*** Extracted material

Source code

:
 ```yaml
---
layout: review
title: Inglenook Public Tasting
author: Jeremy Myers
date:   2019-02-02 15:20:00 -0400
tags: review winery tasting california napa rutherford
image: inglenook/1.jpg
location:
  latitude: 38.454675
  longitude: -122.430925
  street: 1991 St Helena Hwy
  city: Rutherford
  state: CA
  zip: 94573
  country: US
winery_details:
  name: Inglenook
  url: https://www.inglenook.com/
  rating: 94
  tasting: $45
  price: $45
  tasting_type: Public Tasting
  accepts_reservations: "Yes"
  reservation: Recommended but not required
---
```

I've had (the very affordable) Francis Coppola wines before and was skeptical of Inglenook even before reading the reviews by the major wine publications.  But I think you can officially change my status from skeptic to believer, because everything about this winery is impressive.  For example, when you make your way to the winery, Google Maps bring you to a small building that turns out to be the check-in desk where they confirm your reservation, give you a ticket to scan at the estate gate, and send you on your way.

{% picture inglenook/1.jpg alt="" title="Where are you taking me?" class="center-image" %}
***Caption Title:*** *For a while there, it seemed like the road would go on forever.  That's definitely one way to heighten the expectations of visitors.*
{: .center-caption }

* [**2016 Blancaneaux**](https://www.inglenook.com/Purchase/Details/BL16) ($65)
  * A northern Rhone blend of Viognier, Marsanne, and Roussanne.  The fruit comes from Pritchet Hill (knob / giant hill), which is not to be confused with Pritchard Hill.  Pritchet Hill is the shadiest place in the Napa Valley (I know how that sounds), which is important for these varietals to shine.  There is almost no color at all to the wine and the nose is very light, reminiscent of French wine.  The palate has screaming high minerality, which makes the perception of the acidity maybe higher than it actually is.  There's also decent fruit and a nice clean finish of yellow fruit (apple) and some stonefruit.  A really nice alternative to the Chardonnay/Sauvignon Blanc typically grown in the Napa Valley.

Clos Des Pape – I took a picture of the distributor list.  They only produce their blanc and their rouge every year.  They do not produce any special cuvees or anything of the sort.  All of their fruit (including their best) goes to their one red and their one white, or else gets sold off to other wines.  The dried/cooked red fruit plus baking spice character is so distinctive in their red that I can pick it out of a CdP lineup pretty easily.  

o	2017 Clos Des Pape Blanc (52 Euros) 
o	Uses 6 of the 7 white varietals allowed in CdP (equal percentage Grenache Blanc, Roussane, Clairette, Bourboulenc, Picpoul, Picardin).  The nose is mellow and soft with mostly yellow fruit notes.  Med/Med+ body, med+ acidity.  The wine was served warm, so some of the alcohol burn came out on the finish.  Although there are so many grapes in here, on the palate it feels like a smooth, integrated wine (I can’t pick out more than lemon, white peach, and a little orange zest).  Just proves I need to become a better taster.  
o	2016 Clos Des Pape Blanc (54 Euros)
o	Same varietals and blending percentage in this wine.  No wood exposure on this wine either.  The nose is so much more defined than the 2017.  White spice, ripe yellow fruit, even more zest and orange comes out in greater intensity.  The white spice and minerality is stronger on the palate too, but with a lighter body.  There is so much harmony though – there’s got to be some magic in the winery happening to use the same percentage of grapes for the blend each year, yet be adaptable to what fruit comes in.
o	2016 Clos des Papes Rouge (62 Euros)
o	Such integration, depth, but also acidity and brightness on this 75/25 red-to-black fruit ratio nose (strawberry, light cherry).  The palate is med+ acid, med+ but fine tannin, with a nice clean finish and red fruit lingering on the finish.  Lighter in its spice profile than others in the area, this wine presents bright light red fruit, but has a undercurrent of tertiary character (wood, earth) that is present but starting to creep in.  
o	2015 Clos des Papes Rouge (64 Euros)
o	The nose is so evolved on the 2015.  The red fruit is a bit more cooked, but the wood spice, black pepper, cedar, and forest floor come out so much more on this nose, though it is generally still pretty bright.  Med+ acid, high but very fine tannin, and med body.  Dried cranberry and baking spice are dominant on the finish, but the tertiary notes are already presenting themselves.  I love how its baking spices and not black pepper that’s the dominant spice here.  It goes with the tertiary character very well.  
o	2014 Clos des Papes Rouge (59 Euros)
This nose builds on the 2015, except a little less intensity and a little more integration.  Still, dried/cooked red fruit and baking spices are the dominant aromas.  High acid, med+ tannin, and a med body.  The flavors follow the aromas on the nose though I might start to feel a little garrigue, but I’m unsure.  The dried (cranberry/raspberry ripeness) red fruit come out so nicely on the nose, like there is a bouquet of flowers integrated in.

******

Search the entries for the word "center" and copy every line that has it.

{% picture inglenook/1.jpg alt="" title="Where are you taking me?" class="center-image" %}
{: .center-caption }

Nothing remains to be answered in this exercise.